When the first shot came onto the screen, people all around me thought it was the annoying newsreel about social misfits and untouchables. Fools, should've asked me. It was a newsreel about creepy human faces and how to sympathize. Ten insightful minutes later, I was shocked to see a Paresh Rawal look-alike in the weird-faces documentary. Some nerve, the documentary had. Rising in protest I looked at the people around me: some sleeping, some surprised, but most weeping. As I looked closely, it struck me that all this was the movie itself. Oh well, might as well follow it from here.
So the bunch of weird faces... er, new faces was the hero and his buddies. He's explaining to his city pals, the atrocities of his village. The gruesome killings, the beheadings and the bloodshed. Instead of packing their booty, they want to tag along to the serenity of his peaceful village. Good - the way these guys acted, I wished they got shot on the train itself. But they reach the village, and then of course come Paresh Rawal and Nana Patekar.

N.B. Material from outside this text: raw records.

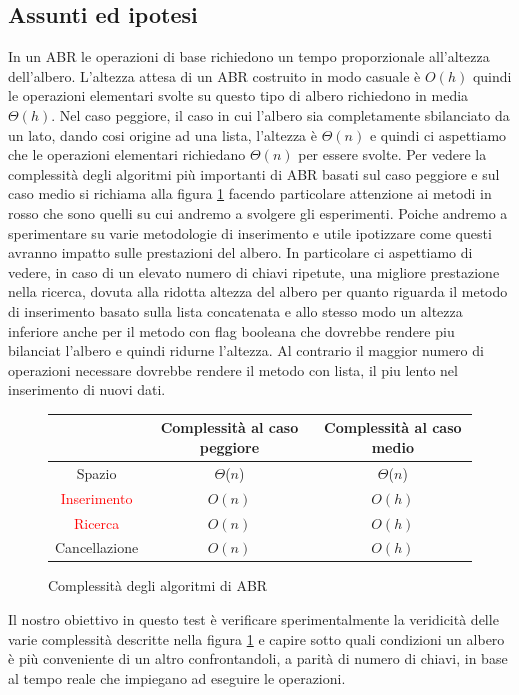 \subsection{Assunti ed ipotesi}
\label{sec:AssuntiEdIpotesi_1}
In un ABR le operazioni di base richiedono un tempo proporzionale all'altezza dell'albero. L'altezza attesa di un ABR costruito in modo casuale è $O(h)$ quindi
le operazioni elementari svolte su questo tipo di albero richiedono in media $\Theta(h)$. Nel caso peggiore, il caso in cui l'albero sia completamente sbilanciato 
da un lato, dando cosi origine ad una lista, l'altezza è $\Theta(n)$ e quindi ci aspettiamo che le operazioni elementari richiedano $\Theta(n)$ per essere svolte.
Per vedere la complessità degli algoritmi più importanti di ABR basati sul caso peggiore e sul caso medio si richiama alla figura \ref{fig:ComplessitàABR} facendo
particolare attenzione ai metodi in rosso che sono quelli su cui andremo a svolgere gli esperimenti.
Poiche andremo a sperimentare su varie metodologie di inserimento e utile ipotizzare come questi avranno impatto sulle prestazioni del albero. In particolare
ci aspettiamo di vedere, in caso di un elevato numero di chiavi ripetute, una migliore prestazione nella ricerca, dovuta alla ridotta altezza del albero per quanto riguarda il metodo
di inserimento basato sulla lista concatenata e allo stesso modo un altezza inferiore anche per il metodo con flag booleana che dovrebbe rendere piu bilanciat l'albero 
e quindi ridurne l'altezza. 
Al contrario il maggior numero di operazioni necessare dovrebbe rendere il metodo con lista, il piu lento nel inserimento di nuovi dati.

\begin{figure}[H]
    \centering
    \begin{tabular}{|c|c|c|}
        \hline
         & Complessità al caso peggiore & Complessità al caso medio\\
        \hline
        Spazio & $\Theta$($n$) & $\Theta$($n$)\\
        \hline
        \textcolor{red}{Inserimento} & $O(n)$ & $O(h)$\\
        \hline
        \textcolor{red}{Ricerca} & $O(n)$ & $O(h)$\\
        \hline
        Cancellazione & $O(n)$ & $O(h)$\\
        \hline
    \end{tabular}
    \caption{Complessità degli algoritmi di ABR}
    \label{fig:ComplessitàABR}
\end{figure}
Il nostro obiettivo in questo test è verificare sperimentalmente la veridicità delle varie complessità descritte nella figura \ref{fig:ComplessitàABR} e capire
sotto quali condizioni un albero è più conveniente di un altro confrontandoli, a parità di numero di chiavi, in base al tempo reale che impiegano ad eseguire le operazioni.

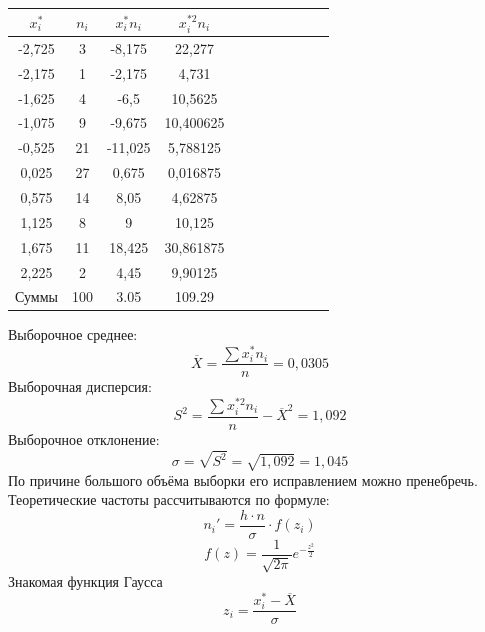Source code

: \documentclass{article}
\begin{document}
\begin{center}
    \begin{table}[h]
        \centering
        \begin{tabular}{|*{11}{c|}}
            \hline
            $x_i^*$& $n_i$ &$x_i^*n_i$ &$x_i^{*2}n_i$\\
            \hline
            -2,725&	3	&-8,175	&22,277\\
            \hline
            -2,175&	1&	-2,175&	4,731\\
            \hline
            -1,625&	4	&-6,5&	10,5625\\
            \hline
            -1,075 & 9 & -9,675 & 10,400625 \\
            \hline
            -0,525 & 21 & -11,025 & 5,788125 \\
            \hline
            0,025 & 27 & 0,675 & 0,016875 \\
            \hline
            0,575 & 14 & 8,05 & 4,62875 \\
            \hline
            1,125 & 8 & 9 & 10,125 \\
            \hline
            1,675 & 11 & 18,425 & 30,861875 \\
            \hline
            2,225 & 2 & 4,45 & 9,90125\\
            \hline
            Суммы &100& 3.05& 109.29\\
            \hline
        \end{tabular}
    \end{table}
\end{center}
Выборочное среднее: 
\[\overline{X} = \frac{\sum x_i^*n_i}{n} = 0,0305\]
Выборочная дисперсия:
\[S^2 = \frac{\sum x_i^{*2}n_i}{n} - \overline{X}^2 = 1,092\]
Выборочное отклонение:
\[\sigma = \sqrt{S^2} = \sqrt{1,092} = 1,045\]
По причине большого объёма выборки его исправлением можно пренебречь.
Теоретические частоты рассчитываются по формуле:
\[n_i' = \frac{h\cdot n}{\sigma}\cdot f(z_i)\]
\[f(z) = \frac{1}{\sqrt{2\pi}}e^{-\frac{z^2}{2}}\]
Знакомая функция Гаусса 
\[z_i = \frac{x_i^* - \overline{X}}{\sigma}\]
\end{document}
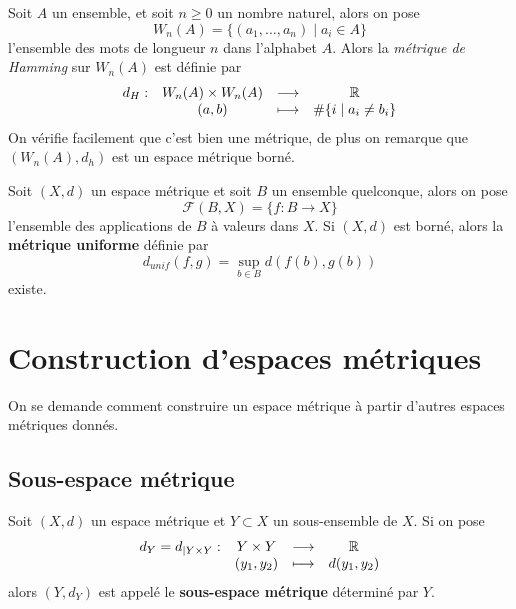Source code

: 

\begin{exemple} \label{ex: Métrique de Hamming}
Soit $A$ un ensemble, et soit $n \geqslant 0$ un nombre naturel, alors on pose
\[
W_n(A) = \{ (a_1, \ldots, a_n) \mid a_i \in A \}
\]	
l'ensemble des mots de longueur $n$ dans l'alphabet $A$. Alors la \emph{métrique de Hamming} sur $W_n(A)$ est définie par
\[
\begin{array}{cccc}
	d_H : & W_n(A) \times W_n(A) & \longrightarrow & \R \\
			& (a,b) & \longmapsto & \# \{ i \mid a_i \neq b_i \}
\end{array}
\]
On vérifie facilement que c'est bien une métrique, de plus on remarque que $(W_n(A), d_h)$ est un espace métrique borné.
\end{exemple}

\begin{exemple}
	Soit $(X,d)$ un espace métrique et soit $B$ un ensemble quelconque, alors on pose 
	\[
	\mathcal F(B, X) = \{ f : B \to X\}
	\]
	l'ensemble des applications de $B$ à valeurs dans $X$. Si $(X,d)$ est borné, alors la \textbf{métrique uniforme} définie par
	\[
	d_{unif}(f,g) = \sup_{b \in B} d(f(b), g(b))
	\]
	existe.
\end{exemple}

\section{Construction d'espaces métriques}
On se demande comment construire un espace métrique à partir d'autres espaces métriques donnés.

\subsection{Sous-espace métrique}

\begin{definition} \label{def: Sous-espace métrique}
	Soit $(X,d)$ un espace métrique et $Y \subset X$ un sous-ensemble de $X$. Si on pose
	\[
	 \begin{array}{cccc}
	 	d_Y = d_{\mid Y \times Y} : & Y \times Y & \longrightarrow & \R \\
	 								& (y_1, y_2) & \longmapsto & d(y_1, y_2)
	 \end{array}
	\]
	alors $(Y, d_Y)$ est appelé le \textbf{sous-espace métrique} déterminé par $Y$.
\end{definition}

Paresh Rawal is the ringleader of the hooligans in one village, and Nana Patekar is the boss of the louts in another. The two villages and the people hate each other's guts. Our hero is forced to marry a girl from the enemy's village. When they despise each other's community, why would they arrange marriage with a girl from the enemy village? To make a movie out of it, sonny.
Consequentially, a gore-fest follows, with people from the two villages drawing blood for blood and eye for eye - all for blind self-esteem and pride. Ultimately killing the chiefs and half the villagers in the process.
This is based on a true life, shocking incident. The treatment and the disjointed scenes are all very real. But what baffles all is the presence of seasoned campaigners like Nana and Paresh in a B-grade movie like this one. Let's just hope that it's poor judgment and not lack of offers. In spite of this, both of them have given tremendous performances. Nana has even lent his voice for one of the songs. That's what killed all those villagers, I think. About Paresh, he's just his usual self - great.
The only part of the movie when everyone was awake was the two raunchy, downright vulgar numbers. Yuck! To sum it up in a line, two vengeful villages, one wedding and one hell of a busy undertaker. In a word, painful. In an alphabet, Z.